Hugo Clery, le 1 juillet 2013

SensCritique est un réseau social culturel ouvert au public en 2011. Fondé par des anciens de Gamekult, le site connait depuis un succès grandissant et propose régulièrement des nouveautés. Clairement positionné pour favoriser le bouche à oreille culturel, SensCritique évolue avec son temps. Nous nous sommes entretenus avec l’un des fondateurs, Clément Apap, qui nous parle de la genèse du projet, de son ambition ainsi que des perspectives de SensCritique.

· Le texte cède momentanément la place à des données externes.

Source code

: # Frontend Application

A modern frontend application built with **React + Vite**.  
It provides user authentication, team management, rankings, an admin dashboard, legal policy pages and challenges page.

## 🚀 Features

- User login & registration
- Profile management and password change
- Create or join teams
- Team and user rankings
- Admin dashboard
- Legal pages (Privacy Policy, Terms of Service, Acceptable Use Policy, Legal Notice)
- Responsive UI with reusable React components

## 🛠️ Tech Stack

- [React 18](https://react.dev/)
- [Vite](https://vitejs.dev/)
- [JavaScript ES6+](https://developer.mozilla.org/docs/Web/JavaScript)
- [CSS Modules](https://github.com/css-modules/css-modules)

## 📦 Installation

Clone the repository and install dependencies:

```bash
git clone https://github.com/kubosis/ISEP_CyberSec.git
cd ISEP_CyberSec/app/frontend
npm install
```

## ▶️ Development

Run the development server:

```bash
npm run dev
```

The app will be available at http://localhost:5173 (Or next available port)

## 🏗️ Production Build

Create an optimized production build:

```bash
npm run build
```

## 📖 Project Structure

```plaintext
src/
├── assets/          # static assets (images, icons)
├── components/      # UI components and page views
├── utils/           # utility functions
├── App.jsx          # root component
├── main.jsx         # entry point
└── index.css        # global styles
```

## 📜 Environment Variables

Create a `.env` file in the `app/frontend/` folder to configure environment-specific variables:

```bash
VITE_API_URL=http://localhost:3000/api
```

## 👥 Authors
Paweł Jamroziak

Les fondateurs (de gauche à droite) : Guillaume Boutin, Kevin Kuipers et Clément Apap.

Pouvez-vous commencer par nous présenter SensCritique, son but, son esprit ?

SensCritique est un service gratuit qui permet de découvrir des films, des séries, des livres, des BD, des jeux vidéo et de la musique. C’est un site social dont la vocation est d’organiser et de démultiplier la puissance du bouche à oreille culturel.

Par exemple je peux noter les films que j’ai vu, faire une liste de ceux que j’ai envie de voir mais aussi, d’un coup d’œil, voir ceux que mes amis ont aimé. Et au-delà de mon cercle d’amis, je peux découvrir ce qui fait le buzz en ce moment ou parcourir les multiples listes et Tops créés par les autres internautes.


Après avoir vendu Gamekult avec vos collaborateurs, vous avez fondé SensCritique. Comment êtes-vous passé de l’univers du journalisme vidéoludique à un réseau social culturel comme SensCritique ? Qu’est-ce qui a motivé ce choix ?

Nous faisons partie de ces entrepreneurs qui créent le service qu’ils aimeraient utiliser mais qui n’existe pas. Nous sommes en fait la propre cible des sites que nous créons. C’était le cas pour Gamekult à la fin de l’an 2000 : adeptes de jeux vidéo, nous ne nous retrouvions pas dans l’offre web de l’époque, qui ne répondait pas à nos attentes et/ou nos exigences.

C’est la même logique qui nous a conduit a créer SensCritique. L’offre classique, à sens unique, ne pouvait plus seule nous convenir. Le numérique a bouleversé la donne et l’offre devenait de plus en plus pléthorique. En parallèle, la puissance sociale du web s’imposait. Partant du constat que le bouche à oreilles a toujours été le meilleur vecteur de partage culturel, nous avons imaginé SensCritique comme un service qui puisse organiser tout cela pour permettre une découverte culturelle pertinente et démultipliée.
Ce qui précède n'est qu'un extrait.